Disparities that once sorted black and white families living in subsidized housing have largely disappeared, research shows. But neighborhoods still differ.

Black and white children who grow up in subsidized housing are doing equally well in school, jobs, and earnings, and the racial disparities that once sorted their families into very different housing developments are mostly gone, a new study finds.

Once-stark racial differences in the prevalence of blacks and whites in the three main types of subsidized housing—large public housing “projects,” smaller-scale multifamily housing developments, or private housing paid for with vouchers—have also largely disappeared.

In the 1970s and ’80s, blacks were far more likely than whites to live in big projects, but more recently, black and white families have had essentially equal chances of living in any of the three housing types. The changes have come as high-rise projects have been torn down and replaced in many US cities with smaller-scale developments.

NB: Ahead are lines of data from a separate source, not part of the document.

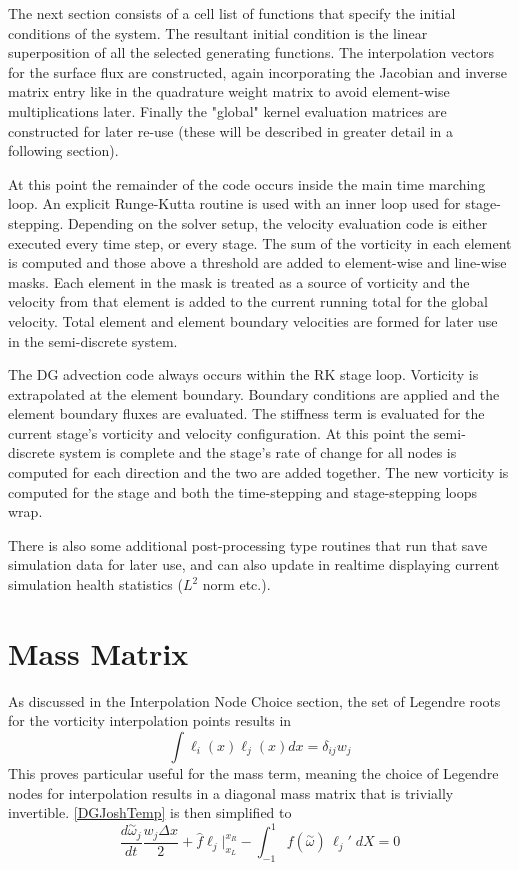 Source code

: \documentclass[letterpaper,12pt]{report}
\newcommand{\be}{\begin{equation}}
\newcommand{\ben}[1]{\begin{equation}\label{#1}}
\newcommand{\ee}{\end{equation}}
\newcommand{\aomega}{\overset{\sim}{\omega}}				%
\begin{document}
The next section consists of a cell list of functions that specify the initial conditions of the system. The resultant initial condition is the linear superposition of all the selected generating functions. The interpolation vectors for the surface flux are constructed, again incorporating the Jacobian and inverse matrix entry like in the quadrature weight matrix to avoid element-wise multiplications later. Finally the "global" kernel evaluation matrices are constructed for later re-use (these will be described in greater detail in a following section).

At this point the remainder of the code occurs inside the main time marching loop. An explicit Runge-Kutta routine is used with an inner loop used for stage-stepping. Depending on the solver setup, the velocity evaluation code is either executed every time step, or every stage. The sum of the vorticity in each element is computed and those above a threshold are added to element-wise and line-wise masks. Each element in the mask is treated as a source of vorticity and the velocity from that element is added to the current running total for the global velocity. Total element and element boundary velocities are formed for later use in the semi-discrete system.

The DG advection code always occurs within the RK stage loop. Vorticity is extrapolated at the element boundary. Boundary conditions are applied and the element boundary fluxes are evaluated. The stiffness term is evaluated for the current stage's vorticity and velocity configuration. At this point the semi-discrete system is complete and the stage's rate of change for all nodes is computed for each direction and the two are added together. The new vorticity is computed for the stage and both the time-stepping and stage-stepping loops wrap.

There is also some additional post-processing type routines that run that save simulation data for later use, and can also update in realtime displaying current simulation health statistics ($L^2$ norm etc.).
%
\section{Mass Matrix}
As discussed in the Interpolation Node Choice section, the set of Legendre roots for the vorticity interpolation points results in
\be \int \ell_i(x) \ell_j(x) dx = \delta_{ij} w_j \ee
This proves particular useful for the mass term, meaning the choice of Legendre nodes for interpolation results in a diagonal mass matrix that is trivially invertible. \eqref{DGJoshTemp} is then simplified to
\ben{DGJoshTemp2} \frac{d \aomega_j}{dt} \frac{w_j \Delta x}{2}
+\hat{f}\ell_j \Big|^{x_R}_{x_L} 
- \int_{-1}^{1} f(\aomega) \, \ell_j' \;dX = 0 \ee
\end{document}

“Earlier work suggested blacks were treated differently in assisted housing, but this new evidence suggests we’re not seeing that anymore,” says C. Scott Holupka, a researcher at Johns Hopkins University.

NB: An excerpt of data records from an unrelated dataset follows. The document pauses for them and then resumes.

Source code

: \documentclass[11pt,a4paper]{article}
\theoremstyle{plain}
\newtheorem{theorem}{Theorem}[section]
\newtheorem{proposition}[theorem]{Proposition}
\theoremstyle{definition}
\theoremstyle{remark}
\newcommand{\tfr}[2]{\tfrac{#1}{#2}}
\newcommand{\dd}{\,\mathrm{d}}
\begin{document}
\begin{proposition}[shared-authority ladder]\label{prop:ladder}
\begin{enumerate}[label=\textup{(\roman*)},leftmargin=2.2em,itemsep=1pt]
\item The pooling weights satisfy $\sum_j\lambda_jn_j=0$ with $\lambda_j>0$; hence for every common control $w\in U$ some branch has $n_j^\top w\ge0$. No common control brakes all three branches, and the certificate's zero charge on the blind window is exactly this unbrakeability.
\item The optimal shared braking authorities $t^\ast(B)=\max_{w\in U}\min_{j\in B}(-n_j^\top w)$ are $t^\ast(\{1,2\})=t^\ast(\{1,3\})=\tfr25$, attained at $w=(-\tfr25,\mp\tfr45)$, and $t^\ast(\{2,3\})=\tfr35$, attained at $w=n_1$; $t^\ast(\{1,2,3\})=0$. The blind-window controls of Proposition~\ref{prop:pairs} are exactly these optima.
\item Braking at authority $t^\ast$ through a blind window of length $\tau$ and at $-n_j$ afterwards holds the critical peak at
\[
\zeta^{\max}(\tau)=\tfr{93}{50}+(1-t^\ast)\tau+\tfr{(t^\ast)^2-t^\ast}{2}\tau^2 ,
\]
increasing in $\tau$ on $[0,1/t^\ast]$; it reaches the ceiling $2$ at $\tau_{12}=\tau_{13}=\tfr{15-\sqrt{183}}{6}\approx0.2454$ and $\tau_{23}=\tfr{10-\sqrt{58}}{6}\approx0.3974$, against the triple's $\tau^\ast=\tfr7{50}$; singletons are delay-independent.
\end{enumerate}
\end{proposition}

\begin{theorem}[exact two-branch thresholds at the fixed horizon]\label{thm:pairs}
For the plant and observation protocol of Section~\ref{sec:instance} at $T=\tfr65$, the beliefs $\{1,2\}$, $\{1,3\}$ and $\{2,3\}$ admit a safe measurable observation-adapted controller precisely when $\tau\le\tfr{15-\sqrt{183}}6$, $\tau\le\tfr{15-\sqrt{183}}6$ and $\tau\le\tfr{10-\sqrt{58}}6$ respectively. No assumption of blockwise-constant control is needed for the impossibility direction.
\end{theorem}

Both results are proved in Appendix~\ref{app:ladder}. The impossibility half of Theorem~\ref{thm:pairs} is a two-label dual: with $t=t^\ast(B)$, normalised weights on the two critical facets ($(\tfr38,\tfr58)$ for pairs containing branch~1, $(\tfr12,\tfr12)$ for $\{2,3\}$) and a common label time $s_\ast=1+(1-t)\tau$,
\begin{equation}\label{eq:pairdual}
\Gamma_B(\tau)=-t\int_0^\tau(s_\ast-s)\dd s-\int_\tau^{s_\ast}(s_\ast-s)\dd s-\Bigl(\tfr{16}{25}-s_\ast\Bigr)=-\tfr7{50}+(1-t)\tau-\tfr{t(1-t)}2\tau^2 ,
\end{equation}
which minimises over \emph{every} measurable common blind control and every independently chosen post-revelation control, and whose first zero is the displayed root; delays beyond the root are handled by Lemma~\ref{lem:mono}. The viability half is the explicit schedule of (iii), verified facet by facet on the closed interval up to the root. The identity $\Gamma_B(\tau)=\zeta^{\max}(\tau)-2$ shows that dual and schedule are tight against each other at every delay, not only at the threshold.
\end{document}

One important difference remains, however, between black and white families in assisted housing. Black families receiving housing subsidies are about nine time more likely than whites to live in segregated, impoverished neighborhoods.

For the study, published in the journal Housing Policy Debate, Holupka and Sandra J. Newman, professor of public policy, combined data from the Panel Study of Income Dynamics, an ongoing study of US households, with records from both the federal Department of Housing and Urban Development and the US Census.

For the part of the study looking at racial disparities in assisted housing, researchers considered households with at least one child younger than 18 in the 1970s, 1980s, 1990s, or 2000s. For the examination of child outcomes, they looked at young people who lived in assisted housing for at least one period of time between 2001 and 2007, when they were between ages 10 and 17. The researchers then looked at the same subjects’ education, employment, and income in 2011, when they were 20 to 26 years old.

In the 1970s, black families receiving housing assistance were almost twice as likely as white households to live in public housing, 62 percent to 32 percent. In the 1980s, the disparity was 50 percent to 25 percent. But by the 2000s, black and white families had essentially an equal chance of living in each type of assisted housing.

In addition to the demolition of dense high-rise projects, the newfound parity can be attributed, in part, to greater reliance on housing vouchers and to policy changes that advance fair housing, the researchers say.

The quality of the neighborhoods these families lived in remained the one clear racial difference in the 2000s. Roughly 34 percent of black households with children who moved into assisted housing during this decade lived in areas defined by neighborhood poverty, low housing values, and a large minority population, compared with only 4 percent of white households with children.

The most disadvantaged black families were two-thirds more likely to live in this type of neighborhood than other black households.

Although black children who lived in higher-quality assisted housing neighborhoods tend to have higher rates of high school graduation, to earn more, and to work more hours in young adulthood than those who lived in poorer-quality assisted housing neighborhoods, the most important predictor by far of their life-chances was their family background, the study shows.

“While black and white families have access to the same quality housing units,” Newman says, adding “where that housing is located is a much harder problem to resolve—we need to fix the structural causes of geographic imbalance.”